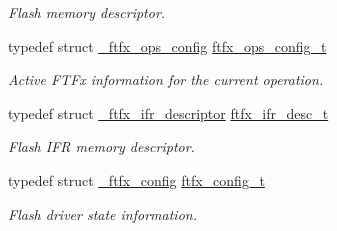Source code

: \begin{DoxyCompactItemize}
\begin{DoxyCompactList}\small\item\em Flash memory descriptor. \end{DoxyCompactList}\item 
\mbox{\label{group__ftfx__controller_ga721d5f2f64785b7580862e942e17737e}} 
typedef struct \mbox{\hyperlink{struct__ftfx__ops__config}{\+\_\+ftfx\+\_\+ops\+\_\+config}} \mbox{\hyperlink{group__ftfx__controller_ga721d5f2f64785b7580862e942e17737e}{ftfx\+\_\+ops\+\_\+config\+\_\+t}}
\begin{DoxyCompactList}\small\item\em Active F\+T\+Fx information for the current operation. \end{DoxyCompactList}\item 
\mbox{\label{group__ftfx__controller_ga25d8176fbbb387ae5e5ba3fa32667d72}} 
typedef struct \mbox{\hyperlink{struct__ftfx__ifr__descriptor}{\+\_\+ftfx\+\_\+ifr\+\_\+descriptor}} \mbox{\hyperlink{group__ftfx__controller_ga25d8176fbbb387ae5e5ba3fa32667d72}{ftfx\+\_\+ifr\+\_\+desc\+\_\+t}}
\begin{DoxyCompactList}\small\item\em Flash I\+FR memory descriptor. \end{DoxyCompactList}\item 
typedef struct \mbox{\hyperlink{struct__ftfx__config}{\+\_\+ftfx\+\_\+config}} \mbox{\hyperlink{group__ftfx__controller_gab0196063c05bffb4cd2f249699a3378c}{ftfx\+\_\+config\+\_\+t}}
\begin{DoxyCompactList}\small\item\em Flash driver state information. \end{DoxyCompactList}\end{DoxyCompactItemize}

_____

_PROBLEM DETAILS_
Leave the pictures out and return the rest of the listing exactly.

_OUTPUT OF THE TASK_
Source code

: \begin{DoxyCompactItemize}
\begin{DoxyCompactList}\small\item\em Flash memory descriptor. \end{DoxyCompactList}\item 
\mbox{\label{group__ftfx__controller_ga721d5f2f64785b7580862e942e17737e}} 
typedef struct \mbox{\hyperlink{struct__ftfx__ops__config}{\+\_\+ftfx\+\_\+ops\+\_\+config}} \mbox{\hyperlink{group__ftfx__controller_ga721d5f2f64785b7580862e942e17737e}{ftfx\+\_\+ops\+\_\+config\+\_\+t}}
\begin{DoxyCompactList}\small\item\em Active F\+T\+Fx information for the current operation. \end{DoxyCompactList}\item 
\mbox{\label{group__ftfx__controller_ga25d8176fbbb387ae5e5ba3fa32667d72}} 
typedef struct \mbox{\hyperlink{struct__ftfx__ifr__descriptor}{\+\_\+ftfx\+\_\+ifr\+\_\+descriptor}} \mbox{\hyperlink{group__ftfx__controller_ga25d8176fbbb387ae5e5ba3fa32667d72}{ftfx\+\_\+ifr\+\_\+desc\+\_\+t}}
\begin{DoxyCompactList}\small\item\em Flash I\+FR memory descriptor. \end{DoxyCompactList}\item 
typedef struct \mbox{\hyperlink{struct__ftfx__config}{\+\_\+ftfx\+\_\+config}} \mbox{\hyperlink{group__ftfx__controller_gab0196063c05bffb4cd2f249699a3378c}{ftfx\+\_\+config\+\_\+t}}
\begin{DoxyCompactList}\small\item\em Flash driver state information. \end{DoxyCompactList}\end{DoxyCompactItemize}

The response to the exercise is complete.